## EXERCISE DETAILS
Every line below is to be copied exactly, with the pictures left out.

•••••

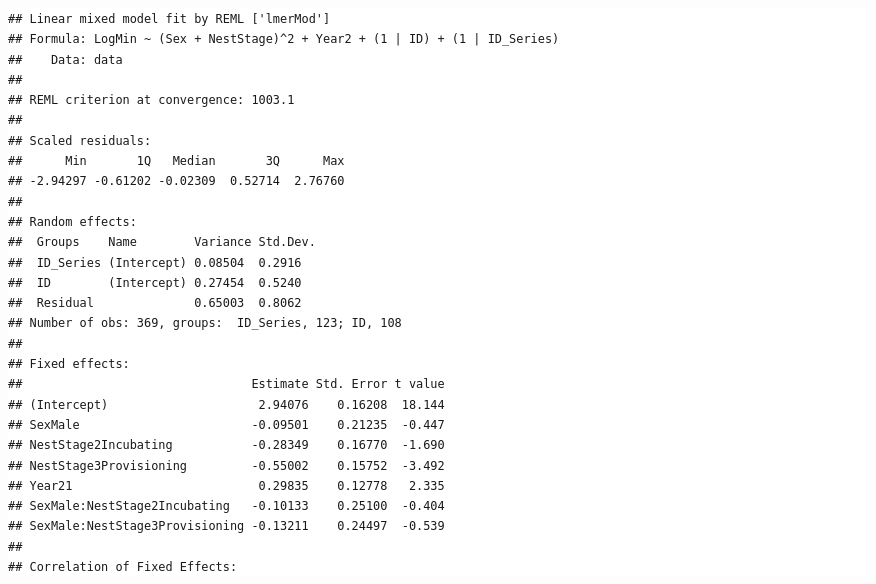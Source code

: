     ## Linear mixed model fit by REML ['lmerMod']
    ## Formula: LogMin ~ (Sex + NestStage)^2 + Year2 + (1 | ID) + (1 | ID_Series)
    ##    Data: data
    ## 
    ## REML criterion at convergence: 1003.1
    ## 
    ## Scaled residuals: 
    ##      Min       1Q   Median       3Q      Max 
    ## -2.94297 -0.61202 -0.02309  0.52714  2.76760 
    ## 
    ## Random effects:
    ##  Groups    Name        Variance Std.Dev.
    ##  ID_Series (Intercept) 0.08504  0.2916  
    ##  ID        (Intercept) 0.27454  0.5240  
    ##  Residual              0.65003  0.8062  
    ## Number of obs: 369, groups:  ID_Series, 123; ID, 108
    ## 
    ## Fixed effects:
    ##                                Estimate Std. Error t value
    ## (Intercept)                     2.94076    0.16208  18.144
    ## SexMale                        -0.09501    0.21235  -0.447
    ## NestStage2Incubating           -0.28349    0.16770  -1.690
    ## NestStage3Provisioning         -0.55002    0.15752  -3.492
    ## Year21                          0.29835    0.12778   2.335
    ## SexMale:NestStage2Incubating   -0.10133    0.25100  -0.404
    ## SexMale:NestStage3Provisioning -0.13211    0.24497  -0.539
    ## 
    ## Correlation of Fixed Effects:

•••••

## TASK OUTPUT
Source code

:     ## Linear mixed model fit by REML ['lmerMod']
    ## Formula: LogMin ~ (Sex + NestStage)^2 + Year2 + (1 | ID) + (1 | ID_Series)
    ##    Data: data
    ## 
    ## REML criterion at convergence: 1003.1
    ## 
    ## Scaled residuals: 
    ##      Min       1Q   Median       3Q      Max 
    ## -2.94297 -0.61202 -0.02309  0.52714  2.76760 
    ## 
    ## Random effects:
    ##  Groups    Name        Variance Std.Dev.
    ##  ID_Series (Intercept) 0.08504  0.2916  
    ##  ID        (Intercept) 0.27454  0.5240  
    ##  Residual              0.65003  0.8062  
    ## Number of obs: 369, groups:  ID_Series, 123; ID, 108
    ## 
    ## Fixed effects:
    ##                                Estimate Std. Error t value
    ## (Intercept)                     2.94076    0.16208  18.144
    ## SexMale                        -0.09501    0.21235  -0.447
    ## NestStage2Incubating           -0.28349    0.16770  -1.690
    ## NestStage3Provisioning         -0.55002    0.15752  -3.492
    ## Year21                          0.29835    0.12778   2.335
    ## SexMale:NestStage2Incubating   -0.10133    0.25100  -0.404
    ## SexMale:NestStage3Provisioning -0.13211    0.24497  -0.539
    ## 
    ## Correlation of Fixed Effects:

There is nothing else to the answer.